*Source material*:
-- Opening Marker --
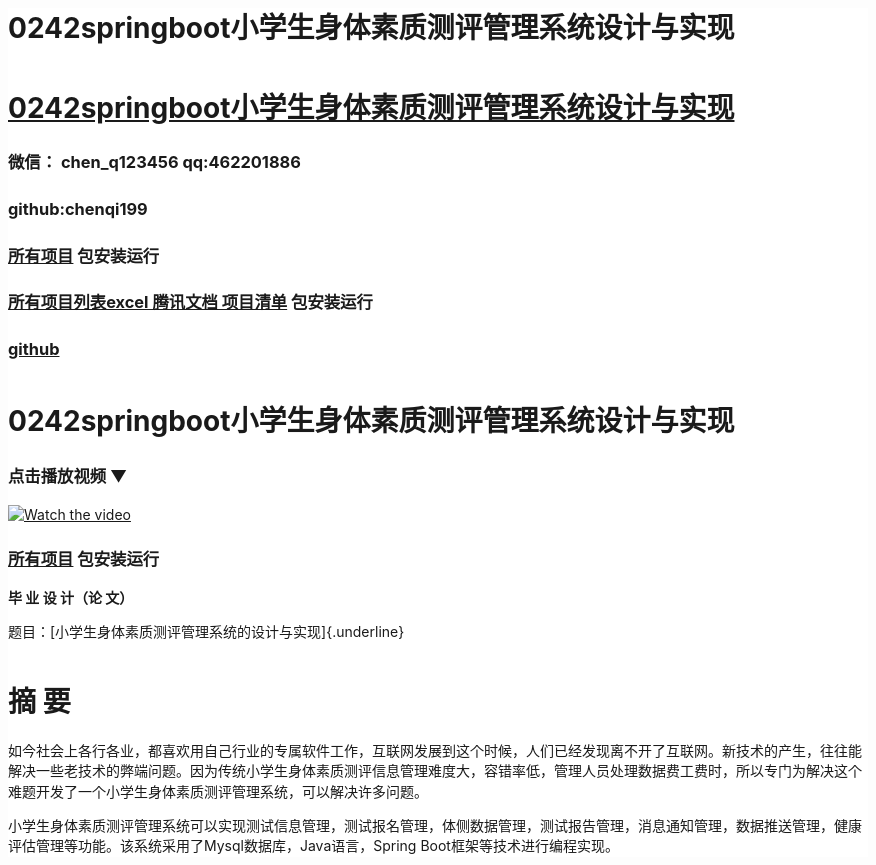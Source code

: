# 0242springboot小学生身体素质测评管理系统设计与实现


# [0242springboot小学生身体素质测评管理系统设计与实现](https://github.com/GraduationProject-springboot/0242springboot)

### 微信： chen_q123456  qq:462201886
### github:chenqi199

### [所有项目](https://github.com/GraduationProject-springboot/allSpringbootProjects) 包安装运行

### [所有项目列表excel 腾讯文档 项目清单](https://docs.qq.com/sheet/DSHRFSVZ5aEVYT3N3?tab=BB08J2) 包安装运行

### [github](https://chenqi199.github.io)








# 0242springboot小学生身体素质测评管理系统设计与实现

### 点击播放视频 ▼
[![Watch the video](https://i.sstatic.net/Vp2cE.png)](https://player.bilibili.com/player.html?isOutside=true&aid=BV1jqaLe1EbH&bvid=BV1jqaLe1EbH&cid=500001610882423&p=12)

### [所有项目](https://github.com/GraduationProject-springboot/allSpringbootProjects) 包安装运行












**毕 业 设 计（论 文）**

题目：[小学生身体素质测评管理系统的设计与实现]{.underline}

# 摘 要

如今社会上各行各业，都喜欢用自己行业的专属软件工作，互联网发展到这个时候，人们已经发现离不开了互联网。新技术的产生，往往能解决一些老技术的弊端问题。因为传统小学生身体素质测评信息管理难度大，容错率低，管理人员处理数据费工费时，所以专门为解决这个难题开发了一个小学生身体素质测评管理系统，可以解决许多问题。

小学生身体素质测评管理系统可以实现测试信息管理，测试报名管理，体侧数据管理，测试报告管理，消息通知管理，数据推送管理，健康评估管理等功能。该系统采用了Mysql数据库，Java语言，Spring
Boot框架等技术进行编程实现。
-- Closing Marker --
Copy word for word each line of the data above, from the first through the one containing "如今社会上各行各业，都喜欢用", and include no pictures.

*Answer to this task*:
Source code

:# 0242springboot小学生身体素质测评管理系统设计与实现


# [0242springboot小学生身体素质测评管理系统设计与实现](https://github.com/GraduationProject-springboot/0242springboot)

### 微信： chen_q123456  qq:462201886
### github:chenqi199

### [所有项目](https://github.com/GraduationProject-springboot/allSpringbootProjects) 包安装运行

### [所有项目列表excel 腾讯文档 项目清单](https://docs.qq.com/sheet/DSHRFSVZ5aEVYT3N3?tab=BB08J2) 包安装运行

### [github](https://chenqi199.github.io)








# 0242springboot小学生身体素质测评管理系统设计与实现

### 点击播放视频 ▼
[![Watch the video](https://i.sstatic.net/Vp2cE.png)](https://player.bilibili.com/player.html?isOutside=true&aid=BV1jqaLe1EbH&bvid=BV1jqaLe1EbH&cid=500001610882423&p=12)

### [所有项目](https://github.com/GraduationProject-springboot/allSpringbootProjects) 包安装运行












**毕 业 设 计（论 文）**

题目：[小学生身体素质测评管理系统的设计与实现]{.underline}

# 摘 要

如今社会上各行各业，都喜欢用自己行业的专属软件工作，互联网发展到这个时候，人们已经发现离不开了互联网。新技术的产生，往往能解决一些老技术的弊端问题。因为传统小学生身体素质测评信息管理难度大，容错率低，管理人员处理数据费工费时，所以专门为解决这个难题开发了一个小学生身体素质测评管理系统，可以解决许多问题。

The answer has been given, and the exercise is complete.